Cos’è il Fibermaxxing?
Il Fibermaxxing non è una dieta restrittiva, ma una strategia alimentare che mette al centro legumi, cereali integrali, verdure, frutta, semi e noci. L'obiettivo è nutrire il microbiota intestinale, ovvero la popolazione di batteri "buoni" che vive nel nostro apparato digerente.
Mentre le linee guida standard suggeriscono il consumo di circa 25-30 grammi di fibre al giorno, chi segue il Fibermaxxing mira a ottimizzare questo apporto, assicurandosi una varietà di fibre solubili e insolubili per massimizzare i processi metabolici.
A chi fa bene?
Aumentare l'apporto di fibre porta benefici che vanno ben oltre la semplice regolarità intestinale:
- Salute del Microbiota: le fibre fungono da prebiotici, alimentando i batteri che producono acidi grassi a catena corta, essenziali per ridurre l'infiammazione.

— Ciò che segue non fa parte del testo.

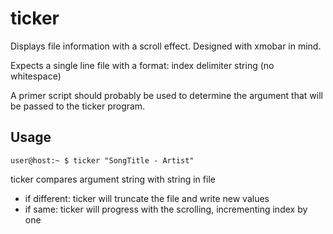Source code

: # ticker

Displays file information with a scroll effect. Designed with xmobar in mind.

Expects a single line file with a format: index delimiter string (no whitespace)

A primer script should probably be used to determine the argument that will be passed to the ticker program.


## Usage

`user@host:~ $ ticker "SongTitle - Artist"`

ticker compares argument string with string in file
- if different: ticker will truncate the file and write new values
- if same: ticker will progress with the scrolling, incrementing index by one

- Controllo Glicemico: rallentano l'assorbimento degli zuccheri, evitando picchi di insulina e migliorando la gestione dell'energia durante il giorno.
- Sazietà e Peso Forma: grazie al loro volume e alla digestione lenta, aiutano a sentirsi sazi più a lungo, supportando chi desidera gestire il peso corporeo.
- Prevenzione Cardiovascolare: un alto consumo di fibre è correlato alla riduzione del colesterolo LDL nel sangue.
Le controindicazioni
Nonostante i numerosi benefici, il Fibermaxxing non è privo di insidie, specialmente se approcciato in modo troppo aggressivo o improvviso.
Il rischio gonfiore
Il problema più comune è il disagio addominale. Se l'intestino non è abituato, un eccesso di fibre può causare meteorismo, crampi e gonfiore. La chiave è la gradualità: il sistema digestivo ha bisogno di tempo per adattare la propria flora batterica.
Idratazione necessaria
Le fibre funzionano come una spugna. Se aumenti le fibre senza aumentare drasticamente l'apporto di acqua, il rischio è l'effetto opposto a quello desiderato: la stitichezza.
Condizioni preesistenti
Il Fibermaxxing potrebbe non essere adatto, o richiedere una supervisione medica stretta, per chi soffre di Sindrome del colon irritabile (IBS), malattie infiammatorie croniche intestinali (come il morbo di Crohn) o diverticlite in fase acuta.